Tally the lines of these entries that include "Stelle"; respond with only that tally.

*** Opening Data extract ***

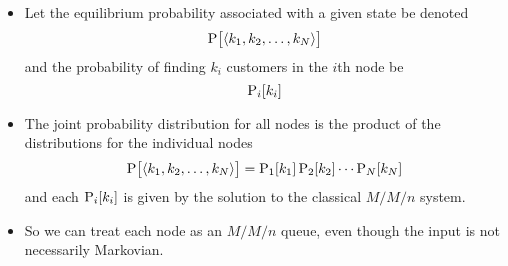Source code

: \begin{itemize}[noitemsep]
\item Let the equilibrium probability associated with a given state be denoted
  \begin{equation}\label{eq:Queuing_Network_Equilibrium_Probability}
    \operatorname{\operatorname{P}} \bigl[ \langle k_{1}, k_{2}, \ldots, k_{N} \rangle \bigr]
  \end{equation}
  and the probability of finding $k_{i}$ customers in the $i$th node be
  \begin{equation*}
    \operatorname{\operatorname{P}}_{i}[k_{i}]
  \end{equation*}

\item The joint probability distribution for all nodes is the product of the distributions for the individual nodes
  \begin{equation*}
    \operatorname{\operatorname{P}} \bigl[ \langle k_{1}, k_{2}, \ldots, k_{N} \rangle \bigr] = \operatorname{\operatorname{P}}_{1}[k_{1}] \operatorname{\operatorname{P}}_{2}[k_{2}] \cdots \operatorname{\operatorname{P}}_{N}[k_{N}]
  \end{equation*}
  and each $\operatorname{\operatorname{P}}_{i}[k_{i}]$ is given by the solution to the classical $M/M/n$ system.
\item So we can treat each node as an $M/M/n$ queue, even though the input is not necessarily Markovian.
\end{itemize}

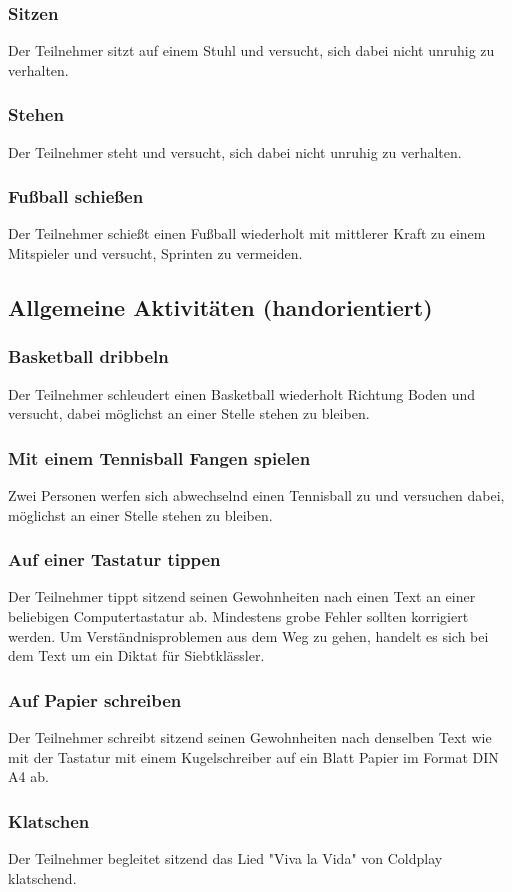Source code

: \subsubsection{Sitzen}
Der Teilnehmer sitzt auf einem Stuhl und versucht, sich dabei nicht unruhig zu verhalten.
\subsubsection{Stehen}
Der Teilnehmer steht und versucht, sich dabei nicht unruhig zu verhalten.
\subsubsection{Fußball schießen}
Der Teilnehmer schießt einen Fußball wiederholt mit mittlerer Kraft zu einem Mitspieler und versucht, Sprinten zu vermeiden.

\subsection{Allgemeine Aktivitäten (handorientiert)}
\subsubsection{Basketball dribbeln}
Der Teilnehmer schleudert einen Basketball wiederholt Richtung Boden und versucht, dabei möglichst an einer Stelle stehen zu bleiben.
\subsubsection{Mit einem Tennisball Fangen spielen}
Zwei Personen werfen sich abwechselnd einen Tennisball zu und versuchen dabei, möglichst an einer Stelle stehen zu bleiben.
\subsubsection{Auf einer Tastatur tippen}
Der Teilnehmer tippt sitzend seinen Gewohnheiten nach einen Text an einer beliebigen Computertastatur ab. Mindestens grobe Fehler sollten korrigiert werden. Um Verständnisproblemen aus dem Weg zu gehen, handelt es sich bei dem Text um ein Diktat für Siebtklässler.
\subsubsection{Auf Papier schreiben}
Der Teilnehmer schreibt sitzend seinen Gewohnheiten nach denselben Text wie mit der Tastatur mit einem Kugelschreiber auf ein Blatt Papier im Format DIN A4 ab.
\subsubsection{Klatschen}
Der Teilnehmer begleitet sitzend das Lied "Viva la Vida" von Coldplay klatschend.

*** Closing Data extract ***

**Answer to this task:**
2